Caitlin Burke never lost a single set of play in high school tennis, going a perfect 108-0 out of Cedarburg, Wisconsin. Nicole Beck never played high school tennis, instead working the professional satellite circuit out of Lawrenceville, Georgia.
Burke is a southpaw firing forehand shots from the left side of the court. Beck, a righty, has used a traditional forehand to keep pace in some of her most hotly contested points this season. Badger women’s tennis head coach Patti Henderson describes the two young women’s personalities as “completely opposite.”
“Caitlin Burke is much more gregarious … She talks, not loud, but gregarious,” Henderson said. “Nicole Beck, on the other hand, is much more reserved on the court and in her speaking.”
Yet opposites seem to attract for Burke and Beck, working together out of the second doubles flight this season for the Badgers. The only Wisconsin duo to claim a match against a highly ranked New Mexico team at last week’s USTA/ITA National Women’s Team Indoor Championship, Beck and Burke started their season with a quick 8-1 victory over Northern Illinois and followed up with an 8-3 win against Colorado before joining the Badgers’ other two doubles teams in falling to Vanderbilt and Harvard.
The pair gave Wisconsin its only tangible momentum coming out of a lost doubles point against the Lobos, having claimed their match 8-2. And they challenged their underdog status Sunday, going up 2-0 on a powerful Northwestern team before forcing a tiebreak, 7-8(5).
What the young women have in common are stellar first serves and intense volley play.
“We both have big serves,” Beck said. “And we both have pretty good hands at the net.”
While their personalities may be contradictory, the tandem has become a cohesive unit on the court.
“Their game styles are very complimentary of each other,” Henderson said. “Both of them can serve.”

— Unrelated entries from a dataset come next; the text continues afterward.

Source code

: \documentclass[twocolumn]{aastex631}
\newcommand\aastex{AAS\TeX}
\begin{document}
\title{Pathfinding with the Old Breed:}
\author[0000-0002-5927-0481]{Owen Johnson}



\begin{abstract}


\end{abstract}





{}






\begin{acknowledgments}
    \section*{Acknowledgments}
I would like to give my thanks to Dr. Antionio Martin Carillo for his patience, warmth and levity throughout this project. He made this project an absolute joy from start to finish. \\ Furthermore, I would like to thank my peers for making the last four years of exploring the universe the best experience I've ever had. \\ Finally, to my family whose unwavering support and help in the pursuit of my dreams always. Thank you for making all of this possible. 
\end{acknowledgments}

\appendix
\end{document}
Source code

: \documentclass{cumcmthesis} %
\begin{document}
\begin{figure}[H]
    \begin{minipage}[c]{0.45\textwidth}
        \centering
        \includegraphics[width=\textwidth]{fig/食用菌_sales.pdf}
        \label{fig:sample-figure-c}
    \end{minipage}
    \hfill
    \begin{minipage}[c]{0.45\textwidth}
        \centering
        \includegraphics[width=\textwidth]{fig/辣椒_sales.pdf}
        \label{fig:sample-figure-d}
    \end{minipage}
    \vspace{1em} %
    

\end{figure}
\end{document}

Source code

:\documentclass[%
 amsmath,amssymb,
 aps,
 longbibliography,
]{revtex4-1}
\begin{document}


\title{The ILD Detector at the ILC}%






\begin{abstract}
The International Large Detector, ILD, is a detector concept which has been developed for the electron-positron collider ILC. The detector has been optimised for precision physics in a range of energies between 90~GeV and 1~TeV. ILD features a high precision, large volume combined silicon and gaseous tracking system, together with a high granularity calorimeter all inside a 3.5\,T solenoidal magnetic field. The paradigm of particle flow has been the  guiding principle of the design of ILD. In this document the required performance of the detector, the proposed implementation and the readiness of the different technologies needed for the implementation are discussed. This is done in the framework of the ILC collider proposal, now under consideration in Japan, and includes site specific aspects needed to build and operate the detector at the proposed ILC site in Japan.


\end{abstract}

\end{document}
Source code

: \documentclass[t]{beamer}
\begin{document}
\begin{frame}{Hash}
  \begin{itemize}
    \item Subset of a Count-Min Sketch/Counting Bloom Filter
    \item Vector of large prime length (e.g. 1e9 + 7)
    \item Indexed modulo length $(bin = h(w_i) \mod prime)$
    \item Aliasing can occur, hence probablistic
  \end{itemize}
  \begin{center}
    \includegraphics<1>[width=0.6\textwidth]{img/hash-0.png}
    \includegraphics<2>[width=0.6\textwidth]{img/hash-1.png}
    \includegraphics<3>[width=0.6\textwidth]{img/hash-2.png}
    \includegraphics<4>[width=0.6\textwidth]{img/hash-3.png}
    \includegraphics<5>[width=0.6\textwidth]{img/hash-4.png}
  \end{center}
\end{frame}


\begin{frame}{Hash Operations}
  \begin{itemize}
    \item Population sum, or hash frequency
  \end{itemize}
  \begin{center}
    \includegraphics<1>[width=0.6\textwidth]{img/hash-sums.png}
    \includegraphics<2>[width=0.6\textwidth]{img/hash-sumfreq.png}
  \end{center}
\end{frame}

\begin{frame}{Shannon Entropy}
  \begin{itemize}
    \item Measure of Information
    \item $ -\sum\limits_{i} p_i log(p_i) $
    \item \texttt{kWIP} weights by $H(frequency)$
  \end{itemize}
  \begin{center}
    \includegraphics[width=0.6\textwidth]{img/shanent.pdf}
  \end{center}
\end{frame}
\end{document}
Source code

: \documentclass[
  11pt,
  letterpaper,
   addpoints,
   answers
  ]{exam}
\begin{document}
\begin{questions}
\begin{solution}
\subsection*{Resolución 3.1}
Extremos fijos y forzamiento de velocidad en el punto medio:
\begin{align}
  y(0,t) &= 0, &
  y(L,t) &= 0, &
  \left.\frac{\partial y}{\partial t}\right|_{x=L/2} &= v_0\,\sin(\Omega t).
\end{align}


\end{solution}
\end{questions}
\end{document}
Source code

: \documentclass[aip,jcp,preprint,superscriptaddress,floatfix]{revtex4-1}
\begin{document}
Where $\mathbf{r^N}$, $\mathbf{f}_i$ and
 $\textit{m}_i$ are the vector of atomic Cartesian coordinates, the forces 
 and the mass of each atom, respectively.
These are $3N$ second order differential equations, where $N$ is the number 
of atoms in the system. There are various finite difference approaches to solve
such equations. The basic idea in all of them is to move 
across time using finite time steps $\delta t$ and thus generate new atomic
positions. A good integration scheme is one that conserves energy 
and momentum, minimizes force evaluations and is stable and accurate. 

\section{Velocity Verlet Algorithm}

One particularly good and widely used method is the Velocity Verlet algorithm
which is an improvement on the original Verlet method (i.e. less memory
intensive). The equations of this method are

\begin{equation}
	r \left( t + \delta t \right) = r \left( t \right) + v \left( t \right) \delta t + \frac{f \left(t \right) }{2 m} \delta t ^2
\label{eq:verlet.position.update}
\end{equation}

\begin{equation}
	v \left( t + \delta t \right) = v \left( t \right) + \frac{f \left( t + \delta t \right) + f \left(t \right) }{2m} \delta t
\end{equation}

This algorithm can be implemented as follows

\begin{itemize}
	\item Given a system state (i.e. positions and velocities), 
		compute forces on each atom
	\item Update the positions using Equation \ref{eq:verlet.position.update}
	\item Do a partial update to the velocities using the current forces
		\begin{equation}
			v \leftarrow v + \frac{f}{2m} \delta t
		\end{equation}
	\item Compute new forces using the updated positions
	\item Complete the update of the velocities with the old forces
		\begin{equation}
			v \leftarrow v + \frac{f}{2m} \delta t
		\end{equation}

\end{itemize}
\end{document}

But Beck and Burke are also comparatively young, both academic sophomores with Beck having spent last year as a medical redshirt. And this means that both ladies look toward improving during their tenure on the Badgers’ squad.
“I think improving is a big thing for me,” Burke said. “I want to continue to improve every year, and come out stronger every year.”
For Beck, the objectives are more explicitly stated.
“I’ll be a fifth-year senior,” she says. “I’d like to be ranked in both singles and doubles.”
Academically, the two young women tell the same story of opposites and similarities. Beck, after a brief stint with mechanical engineering, is a declared graphic design major, having already had some of her work publicly featured.
“I went into the graphic design program, and it’s where I should be,” she says.
Burke is as-yet undeclared, but plans on finding a line of study that involves human contact.
“I’m not sure [of my major] yet,” Burke said. “I like something with people. Kids, maybe. I don’t know if I want to be a teacher.”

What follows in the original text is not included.